Document images with source code:
------------
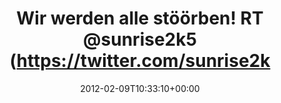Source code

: ---
retweeted: false
source: <a href="http://twitter.com/download/android" rel="nofollow">Twitter for Android</a>
entities:
  hashtags:
  - text: bildbewerbung
    indices:
    - '89'
    - '103'
  symbols: []
  user_mentions: []
  urls:
  - url: http://t.co/A37XEH0h
    expanded_url: https://twitter.com/sunrise2k5/status/167556172344344576/photo/1
    display_url: pic.twitter.com/A37XEH0h
    indices:
    - '104'
    - '124'
display_text_range:
- '0'
- '124'
favorite_count: '1'
id_str: '167556640558694400'
truncated: false
retweet_count: '0'
id: '167556640558694400'
possibly_sensitive: false
created_at: Thu Feb 09 10:33:10 +0000 2012
favorited: false
full_text: 'Wir werden alle stöörben! RT [@sunrise2k5](https://twitter.com/sunrise2k5):
  Leipzig vereinigt unter meterhoher schneedecke #bildbewerbung'
lang: de
quote_url: https://twitter.com/sunrise2k5/status/167556172344344576/photo/1
tags:
- bildbewerbung
- pesos/twitter
date: '2012-02-09T10:33:10+00:00'
src: https://twitter.com/bascht/status/167556640558694400
original_url: https://twitter.com/bascht/status/167556640558694400
type: twitter_tweet
text: 'Wir werden alle stöörben! RT [@sunrise2k5](https://twitter.com/sunrise2k5):
  Leipzig vereinigt unter meterhoher schneedecke #bildbewerbung'
title: Wir werden alle stöörben! RT @sunrise2k5 (https://twitter.com/sunrise2k

---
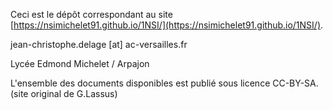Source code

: Ceci est le dépôt correspondant au site [https://nsimichelet91.github.io/1NSI/](https://nsimichelet91.github.io/1NSI/).


jean-christophe.delage [at] ac-versailles.fr

Lycée Edmond Michelet / Arpajon 

L'ensemble des documents disponibles est publié sous licence CC-BY-SA.
(site original de G.Lassus)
------------
Copy the final stretch of lines, starting at the one that holds "type: twitter_tweet" and ending at the last line of the data, exactly; omit pictures.

RESPONSE AREA:
type: twitter_tweet
text: 'Wir werden alle stöörben! RT [@sunrise2k5](https://twitter.com/sunrise2k5):
  Leipzig vereinigt unter meterhoher schneedecke #bildbewerbung'
title: Wir werden alle stöörben! RT @sunrise2k5 (https://twitter.com/sunrise2k

---
Source code

: Ceci est le dépôt correspondant au site [https://nsimichelet91.github.io/1NSI/](https://nsimichelet91.github.io/1NSI/).


jean-christophe.delage [at] ac-versailles.fr

Lycée Edmond Michelet / Arpajon 

L'ensemble des documents disponibles est publié sous licence CC-BY-SA.
(site original de G.Lassus)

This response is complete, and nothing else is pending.